━━━━━ Available data ━━━━━
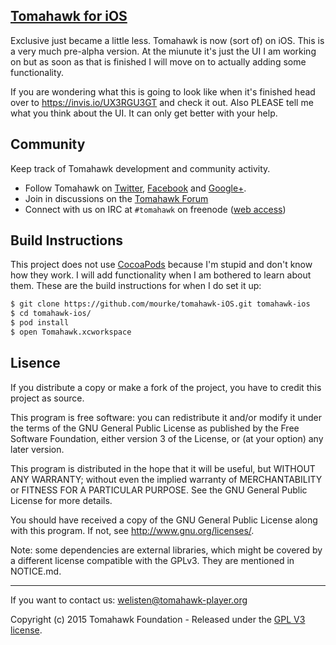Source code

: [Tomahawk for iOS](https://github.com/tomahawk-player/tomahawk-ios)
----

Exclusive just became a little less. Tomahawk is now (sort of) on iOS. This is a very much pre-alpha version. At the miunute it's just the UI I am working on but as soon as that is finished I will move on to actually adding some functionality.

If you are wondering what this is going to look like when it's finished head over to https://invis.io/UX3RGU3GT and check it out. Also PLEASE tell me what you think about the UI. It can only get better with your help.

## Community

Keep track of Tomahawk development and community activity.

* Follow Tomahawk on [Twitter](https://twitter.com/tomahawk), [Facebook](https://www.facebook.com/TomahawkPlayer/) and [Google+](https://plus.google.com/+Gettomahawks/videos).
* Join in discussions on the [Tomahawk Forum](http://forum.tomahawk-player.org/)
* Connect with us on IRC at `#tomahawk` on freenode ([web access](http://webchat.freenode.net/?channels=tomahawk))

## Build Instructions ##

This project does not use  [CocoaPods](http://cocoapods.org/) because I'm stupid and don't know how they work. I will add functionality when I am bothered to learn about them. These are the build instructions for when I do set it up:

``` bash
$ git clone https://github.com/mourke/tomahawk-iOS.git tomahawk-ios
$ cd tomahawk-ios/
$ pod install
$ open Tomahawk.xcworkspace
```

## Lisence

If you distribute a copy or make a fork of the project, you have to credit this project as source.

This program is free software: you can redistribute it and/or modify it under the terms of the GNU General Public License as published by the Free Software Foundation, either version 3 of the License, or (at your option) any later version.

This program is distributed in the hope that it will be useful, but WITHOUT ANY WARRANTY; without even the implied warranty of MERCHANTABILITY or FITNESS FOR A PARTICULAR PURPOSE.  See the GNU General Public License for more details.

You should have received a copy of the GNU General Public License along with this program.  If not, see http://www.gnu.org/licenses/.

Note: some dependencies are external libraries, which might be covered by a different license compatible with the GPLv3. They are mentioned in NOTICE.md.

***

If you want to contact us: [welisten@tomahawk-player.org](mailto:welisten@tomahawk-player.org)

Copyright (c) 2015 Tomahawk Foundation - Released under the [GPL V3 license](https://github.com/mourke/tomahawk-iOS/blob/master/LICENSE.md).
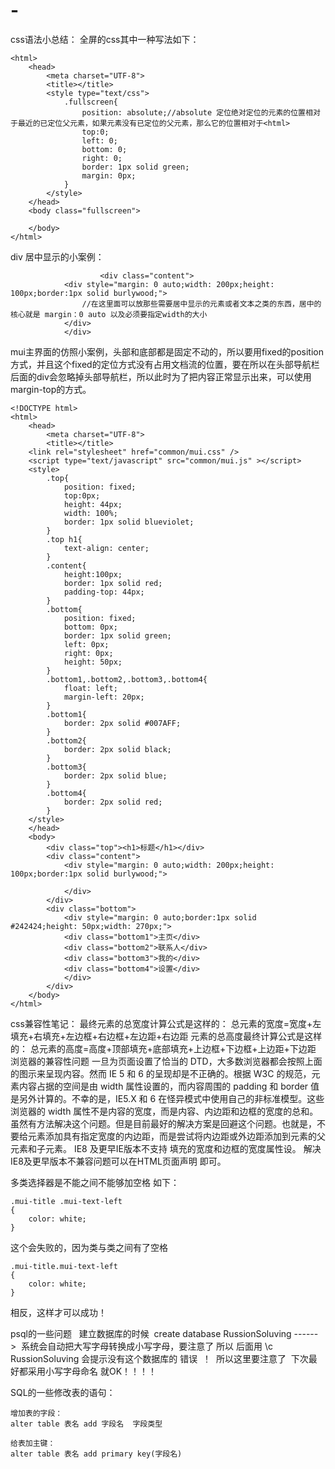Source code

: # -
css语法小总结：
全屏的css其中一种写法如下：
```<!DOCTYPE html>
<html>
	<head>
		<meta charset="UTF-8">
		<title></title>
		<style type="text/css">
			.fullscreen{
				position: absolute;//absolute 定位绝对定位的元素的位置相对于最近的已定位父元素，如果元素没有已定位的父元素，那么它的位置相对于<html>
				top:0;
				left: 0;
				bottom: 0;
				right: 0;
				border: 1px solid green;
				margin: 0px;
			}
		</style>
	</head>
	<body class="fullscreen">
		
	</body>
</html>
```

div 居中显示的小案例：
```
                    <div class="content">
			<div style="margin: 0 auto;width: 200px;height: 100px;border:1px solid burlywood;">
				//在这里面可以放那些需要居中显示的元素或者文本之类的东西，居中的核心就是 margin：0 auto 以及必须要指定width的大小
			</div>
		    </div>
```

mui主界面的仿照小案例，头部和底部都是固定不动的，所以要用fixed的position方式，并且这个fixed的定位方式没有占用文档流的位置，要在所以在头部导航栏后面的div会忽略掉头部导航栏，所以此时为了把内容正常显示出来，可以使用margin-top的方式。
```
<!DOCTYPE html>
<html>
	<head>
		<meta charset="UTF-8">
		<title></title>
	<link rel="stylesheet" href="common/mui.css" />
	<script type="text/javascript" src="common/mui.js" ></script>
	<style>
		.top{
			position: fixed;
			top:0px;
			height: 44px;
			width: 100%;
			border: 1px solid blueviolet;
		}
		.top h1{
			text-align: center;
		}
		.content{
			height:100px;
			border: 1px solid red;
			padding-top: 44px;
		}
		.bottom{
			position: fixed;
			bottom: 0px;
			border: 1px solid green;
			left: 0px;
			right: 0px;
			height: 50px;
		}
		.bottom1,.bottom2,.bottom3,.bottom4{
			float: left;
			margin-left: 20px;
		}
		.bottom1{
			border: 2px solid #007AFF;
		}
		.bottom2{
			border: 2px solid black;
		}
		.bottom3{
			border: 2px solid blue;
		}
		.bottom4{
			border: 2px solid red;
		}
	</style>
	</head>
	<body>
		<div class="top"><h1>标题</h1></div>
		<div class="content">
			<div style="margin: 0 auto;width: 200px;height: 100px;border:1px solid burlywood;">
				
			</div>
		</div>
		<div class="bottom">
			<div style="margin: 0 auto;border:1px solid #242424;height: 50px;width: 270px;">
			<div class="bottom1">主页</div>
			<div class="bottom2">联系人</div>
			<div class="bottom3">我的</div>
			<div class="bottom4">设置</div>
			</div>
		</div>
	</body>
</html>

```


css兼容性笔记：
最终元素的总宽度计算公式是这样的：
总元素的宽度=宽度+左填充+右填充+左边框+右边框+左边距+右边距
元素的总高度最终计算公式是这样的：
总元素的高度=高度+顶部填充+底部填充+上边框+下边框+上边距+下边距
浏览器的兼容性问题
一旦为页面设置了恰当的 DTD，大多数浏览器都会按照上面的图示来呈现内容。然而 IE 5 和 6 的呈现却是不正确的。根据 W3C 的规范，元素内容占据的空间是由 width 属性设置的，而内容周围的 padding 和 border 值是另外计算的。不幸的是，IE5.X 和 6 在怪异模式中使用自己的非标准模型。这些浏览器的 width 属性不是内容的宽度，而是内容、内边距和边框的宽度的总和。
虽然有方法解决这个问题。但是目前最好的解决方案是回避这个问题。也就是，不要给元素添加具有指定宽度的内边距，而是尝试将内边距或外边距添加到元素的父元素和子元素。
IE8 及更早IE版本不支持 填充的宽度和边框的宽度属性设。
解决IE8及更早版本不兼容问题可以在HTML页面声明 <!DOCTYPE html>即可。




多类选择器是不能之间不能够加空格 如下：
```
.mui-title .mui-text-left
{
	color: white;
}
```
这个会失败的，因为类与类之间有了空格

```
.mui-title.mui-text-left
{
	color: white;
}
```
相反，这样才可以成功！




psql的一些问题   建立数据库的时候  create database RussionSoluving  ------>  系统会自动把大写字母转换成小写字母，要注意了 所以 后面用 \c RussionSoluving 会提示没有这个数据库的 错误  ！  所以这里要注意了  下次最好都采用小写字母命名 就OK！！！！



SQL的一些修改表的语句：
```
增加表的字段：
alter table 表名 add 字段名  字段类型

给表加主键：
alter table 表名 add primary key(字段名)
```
━━━━━
#### [Exercise prompt]
Lines from the one that contains "SQL的一些修改表的语句：" through the final line of the entries must be duplicated exactly, and no other lines.

#### [Exercise result]
SQL的一些修改表的语句：
```
增加表的字段：
alter table 表名 add 字段名  字段类型

给表加主键：
alter table 表名 add primary key(字段名)
```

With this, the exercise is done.